[[ Dataset records open ]]

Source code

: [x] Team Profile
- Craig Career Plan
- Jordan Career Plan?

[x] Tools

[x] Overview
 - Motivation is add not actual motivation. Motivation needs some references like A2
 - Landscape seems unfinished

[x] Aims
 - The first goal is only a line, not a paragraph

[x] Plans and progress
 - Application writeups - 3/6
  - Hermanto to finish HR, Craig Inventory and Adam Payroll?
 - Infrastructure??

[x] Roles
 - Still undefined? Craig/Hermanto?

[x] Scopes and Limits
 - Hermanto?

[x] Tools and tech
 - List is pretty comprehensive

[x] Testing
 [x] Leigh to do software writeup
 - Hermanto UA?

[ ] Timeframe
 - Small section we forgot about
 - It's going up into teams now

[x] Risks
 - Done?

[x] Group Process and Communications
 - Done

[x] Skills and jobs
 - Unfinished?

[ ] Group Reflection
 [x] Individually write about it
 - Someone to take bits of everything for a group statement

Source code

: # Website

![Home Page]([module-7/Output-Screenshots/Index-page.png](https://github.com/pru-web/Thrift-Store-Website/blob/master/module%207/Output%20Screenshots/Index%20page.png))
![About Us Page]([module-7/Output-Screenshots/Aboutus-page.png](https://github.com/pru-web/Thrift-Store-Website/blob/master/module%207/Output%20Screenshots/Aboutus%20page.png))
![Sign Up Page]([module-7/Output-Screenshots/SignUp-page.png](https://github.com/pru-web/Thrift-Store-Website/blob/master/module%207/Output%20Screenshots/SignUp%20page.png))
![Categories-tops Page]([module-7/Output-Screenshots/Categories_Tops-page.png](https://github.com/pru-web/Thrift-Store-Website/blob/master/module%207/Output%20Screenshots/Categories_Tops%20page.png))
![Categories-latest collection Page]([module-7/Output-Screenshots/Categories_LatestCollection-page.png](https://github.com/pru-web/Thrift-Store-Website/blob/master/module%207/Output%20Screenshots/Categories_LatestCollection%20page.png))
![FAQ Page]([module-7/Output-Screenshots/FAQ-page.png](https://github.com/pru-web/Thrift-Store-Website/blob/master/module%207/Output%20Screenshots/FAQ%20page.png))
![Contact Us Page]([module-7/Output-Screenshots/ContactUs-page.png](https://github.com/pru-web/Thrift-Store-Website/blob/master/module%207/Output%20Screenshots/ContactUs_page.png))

[[ Dataset records closed ]]
[[ Dataset records open ]]

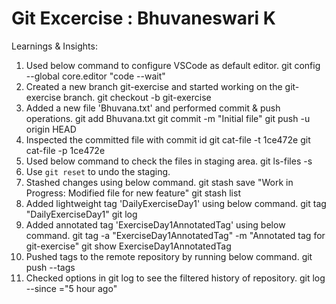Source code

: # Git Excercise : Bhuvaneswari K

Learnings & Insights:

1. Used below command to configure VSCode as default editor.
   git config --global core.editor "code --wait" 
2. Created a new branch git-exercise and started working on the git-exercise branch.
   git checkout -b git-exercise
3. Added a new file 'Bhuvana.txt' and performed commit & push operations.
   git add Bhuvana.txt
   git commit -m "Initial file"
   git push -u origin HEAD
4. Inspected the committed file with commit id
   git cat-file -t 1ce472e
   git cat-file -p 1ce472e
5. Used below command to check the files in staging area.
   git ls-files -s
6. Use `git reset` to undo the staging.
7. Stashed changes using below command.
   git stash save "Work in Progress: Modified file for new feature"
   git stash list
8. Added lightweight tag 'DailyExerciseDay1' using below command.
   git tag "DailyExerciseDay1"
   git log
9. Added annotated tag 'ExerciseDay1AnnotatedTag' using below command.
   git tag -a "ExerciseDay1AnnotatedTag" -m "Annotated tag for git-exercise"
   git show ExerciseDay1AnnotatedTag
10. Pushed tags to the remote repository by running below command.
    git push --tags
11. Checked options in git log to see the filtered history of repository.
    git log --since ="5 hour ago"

[[ Dataset records closed ]]

What needs to be done: Across the entries above, work out how many lines include the string "Used", and report only that figure.

Answer space: 2